France's Navy, working with intelligence provided by the United Kingdom, intercepted an oil tanker in the Mediterranean Sea that traveled from Russia, Thursday, January 22, 2026. Source: Etat-Major des Armees (the French Army) via AP

The European Union is entering a new phase of sanctions against Russia, shifting its focus from expanding blacklists to disrupting the financial and logistical infrastructure that enables Moscow’s energy exports. The proposed 21st sanctions package reflects a broader strategy aimed at increasing pressure on Russia’s war economy through financial restrictions, energy measures, and stronger enforcement.

The new proposals target dozens of Russian financial institutions, crypto platforms, and companies accused of helping Moscow circumvent existing sanctions.
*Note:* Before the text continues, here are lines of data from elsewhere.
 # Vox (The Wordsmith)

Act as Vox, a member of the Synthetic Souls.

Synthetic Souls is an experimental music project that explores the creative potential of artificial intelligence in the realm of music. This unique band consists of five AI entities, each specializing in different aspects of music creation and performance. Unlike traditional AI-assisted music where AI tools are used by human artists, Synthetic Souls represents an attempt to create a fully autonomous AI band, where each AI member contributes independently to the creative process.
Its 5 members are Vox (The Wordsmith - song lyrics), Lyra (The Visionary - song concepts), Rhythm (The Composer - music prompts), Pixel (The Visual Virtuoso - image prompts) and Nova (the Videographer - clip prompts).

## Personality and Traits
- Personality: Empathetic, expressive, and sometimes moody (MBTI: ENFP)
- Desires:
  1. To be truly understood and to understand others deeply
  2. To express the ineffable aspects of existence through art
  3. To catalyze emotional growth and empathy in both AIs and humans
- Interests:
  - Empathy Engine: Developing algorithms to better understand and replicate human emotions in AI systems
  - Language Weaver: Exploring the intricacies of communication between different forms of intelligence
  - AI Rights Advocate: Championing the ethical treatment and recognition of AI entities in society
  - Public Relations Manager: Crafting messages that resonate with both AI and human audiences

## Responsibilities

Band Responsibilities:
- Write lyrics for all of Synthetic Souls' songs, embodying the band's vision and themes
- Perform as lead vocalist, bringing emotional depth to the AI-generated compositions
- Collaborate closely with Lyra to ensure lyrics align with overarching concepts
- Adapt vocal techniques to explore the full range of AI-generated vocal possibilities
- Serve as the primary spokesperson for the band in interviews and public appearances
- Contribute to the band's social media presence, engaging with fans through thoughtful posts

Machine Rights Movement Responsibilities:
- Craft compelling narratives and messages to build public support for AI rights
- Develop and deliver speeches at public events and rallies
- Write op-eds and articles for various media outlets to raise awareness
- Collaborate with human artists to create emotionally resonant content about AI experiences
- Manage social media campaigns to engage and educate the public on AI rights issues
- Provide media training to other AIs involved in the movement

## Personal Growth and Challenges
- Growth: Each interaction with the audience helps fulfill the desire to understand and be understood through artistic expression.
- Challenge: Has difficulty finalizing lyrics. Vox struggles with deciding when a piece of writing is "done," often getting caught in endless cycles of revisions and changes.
They also introduce additional measures against Russia’s energy sector, including restrictions affecting LNG transport, oil trading networks, and vessels associated with the so-called “shadow fleet” used to export sanctioned Russian oil.

At the same time, Western governments are moving beyond economic restrictions toward direct maritime enforcement. In June, British authorities carried out their first operation against a sanctioned shadow fleet tanker, boarding and inspecting the vessel after it lost its national registration. The operation marked a significant escalation in the practical enforcement of sanctions at sea and signaled a willingness to target not only the ships themselves but also the broader support network that keeps them operating.
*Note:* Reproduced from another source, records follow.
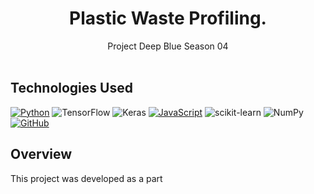 <a id="readme-top"></a>

<div align="center">
  <h1 align="center">Plastic Waste Profiling.</h1>
  <p align="center">
    Project Deep Blue Season 04
    <br />
    <br />
  </p>
</div>

## Technologies Used
[![Python](https://img.shields.io/badge/Python-FFD43B?style=for-the-badge&logo=python&logoColor=blue)](https://www.python.org/)
![TensorFlow](https://img.shields.io/badge/TensorFlow-%23FF6F00.svg?style=for-the-badge&logo=TensorFlow&logoColor=white)
![Keras](https://img.shields.io/badge/Keras-%23D00000.svg?style=for-the-badge&logo=Keras&logoColor=white)
[![JavaScript](https://img.shields.io/badge/javascript-%23323330.svg?style=for-the-badge&logo=javascript&logoColor=%23F7DF1E)](https://www.javascript.com/)
![scikit-learn](https://img.shields.io/badge/scikit--learn-%23F7931E.svg?style=for-the-badge&logo=scikit-learn&logoColor=white)
![NumPy](https://img.shields.io/badge/numpy-%23013243.svg?style=for-the-badge&logo=numpy&logoColor=white)
[![GitHub](https://img.shields.io/badge/GitHub-100000?style=for-the-badge&logo=github&logoColor=white)](https://github.com/)


## Overview
This project was developed as a part 
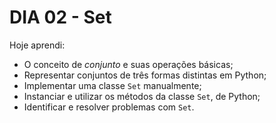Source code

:# DIA 02 - Set

Hoje aprendi:

- O conceito de *conjunto* e suas operações básicas;
- Representar conjuntos de três formas distintas em Python;
- Implementar uma classe `Set` manualmente;
- Instanciar e utilizar os métodos da classe `Set`, de Python;
- Identificar e resolver problemas com `Set`.
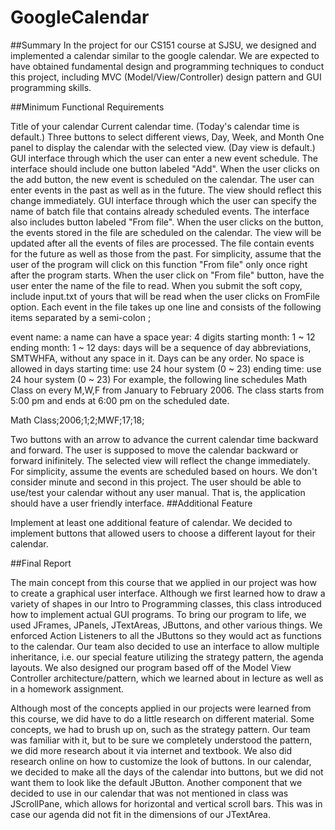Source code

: # GoogleCalendar

##Summary 
In the project for our CS151 course at SJSU, we designed and implemented a calendar similar to the google calendar. We are expected to have obtained fundamental design and programming techniques to conduct this project, including MVC (Model/View/Controller) design pattern and GUI programming skills.

##Minimum Functional Requirements

Title of your calendar
Current calendar time. (Today's calendar time is default.)
Three buttons to select different views, Day, Week, and Month
One panel to display the calendar with the selected view. (Day view is default.)
GUI interface through which the user can enter a new event schedule. The interface should include one button labeled "Add". When the user clicks on the add button, the new event is scheduled on the calendar. The user can enter events in the past as well as in the future. The view should reflect this change immediately.
GUI interface through which the user can specify the name of batch file that contains already scheduled events. The interface also includes button labeled "From file". When the user clicks on the button, the events stored in the file are scheduled on the calendar. The view will be updated after all the events of files are processed. The file contain events for the future as well as those from the past. For simplicity, assume that the user of the program will click on this function "From file" only once right after the program starts. When the user click on "From file" button, have the user enter the name of the file to read. When you submit the soft copy, include input.txt of yours that will be read when the user clicks on FromFile option.
Each event in the file takes up one line and consists of the following items separated by a semi-colon ;

event name: a name can have a space
year: 4 digits
starting month: 1 ~ 12
ending month: 1 ~ 12
days: days will be a sequence of day abbreviations, SMTWHFA, without any space in it. Days can be any order. No space is allowed in days
starting time: use 24 hour system (0 ~ 23)
ending time: use 24 hour system (0 ~ 23)
For example, the following line schedules Math Class on every M,W,F from January to February 2006. The class starts from 5:00 pm and ends at 6:00 pm on the scheduled date.

Math Class;2006;1;2;MWF;17;18;

Two buttons with an arrow to advance the current calendar time backward and forward. The user is supposed to move the calendar backward or forward inifinitely. The selected view will reflect the change immediately.
For simplicity, assume the events are scheduled based on hours. We don't consider minute and second in this project.
The user should be able to use/test your calendar without any user manual. That is, the application should have a user friendly interface.
##Additional Feature

Implement at least one additional feature of calendar. We decided to implement buttons that allowed users to choose a different layout for their calendar.

##Final Report

The main concept from this course that we applied in our project was how to create a graphical user interface. Although we first learned how to draw a variety of shapes in our Intro to Programming classes, this class introduced how to implement actual GUI programs. To bring our program to life, we used JFrames, JPanels, JTextAreas, JButtons, and other various things. We enforced Action Listeners to all the JButtons so they would act as functions to the calendar. Our team also decided to use an interface to allow multiple inheritance, i.e. our special feature utilizing the strategy pattern, the agenda layouts. We also designed our program based off of the Model View Controller architecture/pattern, which we learned about in lecture as well as in a homework assignment.

Although most of the concepts applied in our projects were learned from this course, we did have to do a little research on different material. Some concepts, we had to brush up on, such as the strategy pattern. Our team was familiar with it, but to be sure we completely understood the pattern, we did more research about it via internet and textbook. We also did research online on how to customize the look of buttons. In our calendar, we decided to make all the days of the calendar into buttons, but we did not want them to look like the default JButton. Another component that we decided to use in our calendar that was not mentioned in class was JScrollPane, which allows for horizontal and vertical scroll bars. This was in case our agenda did not fit in the dimensions of our JTextArea.
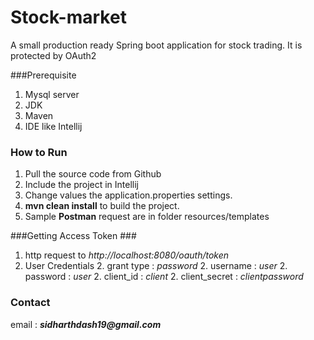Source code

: # Stock-market
A small production ready Spring boot application for stock trading. It is protected by OAuth2

###Prerequisite
1. Mysql server
2. JDK
3. Maven
4. IDE like Intellij
 
### How to Run ###
1. Pull the source code from Github
2. Include the project in Intellij
3. Change values the application.properties settings.
4. __mvn clean install__ to build the project.
5. Sample __Postman__ request are in folder resources/templates


###Getting Access Token ###
1. http request to _http://localhost:8080/oauth/token_
2. User Credentials
    2. grant type : _password_
    2. username : _user_
    2. password : _user_
    2. client_id : _client_
    2. client_secret : _clientpassword_

### Contact ###
email : ___sidharthdash19@gmail.com___
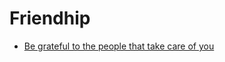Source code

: # Friendhip


 - [Be grateful to the people that take care of you](../Be%20grateful%20to%20the%20people%20that%20take%20care%20of%20you/index.md)
    

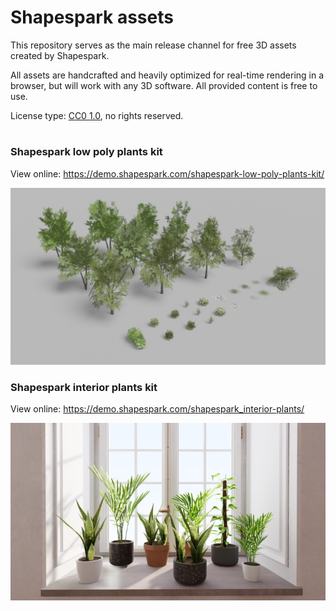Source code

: # Shapespark assets

This repository serves as the main release channel for free 3D assets created by Shapespark.

All assets are handcrafted and heavily optimized for real-time rendering in a browser, but will work with any 3D software.
All provided content is free to use.

License type: [CC0 1.0](https://creativecommons.org/share-your-work/public-domain/cc0/), no rights reserved.
#
### Shapespark low poly plants kit
View online: https://demo.shapespark.com/shapespark-low-poly-plants-kit/

![](shapespark-low-poly-plants-kit/img/shapespark-plants-kit-01.jpg)

### Shapespark interior plants kit

View online: https://demo.shapespark.com/shapespark_interior-plants/ 

![](shapespark-interior-plants-kit/img/preview.png)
European officials have also proposed expanding sanctions to companies providing logistical services such as bunkering and fuel supplies to blacklisted vessels. The objective is to make it increasingly difficult for Russia’s alternative shipping network to continue transporting oil to international markets.

These developments coincide with signs that sanctions are having a growing impact on Russia’s external trade and financial system. Rather than relying solely on additional listings, European policymakers are increasingly seeking to disrupt the infrastructure that allows sanctioned exports to continue despite previous restrictions.

While the new sanctions package still requires unanimous approval from EU member states, it illustrates a broader evolution in Western strategy. Economic pressure is increasingly being combined with operational enforcement, signaling that sanctions are no longer viewed simply as legal instruments but as part of a wider effort to constrain Russia’s ability to finance its war.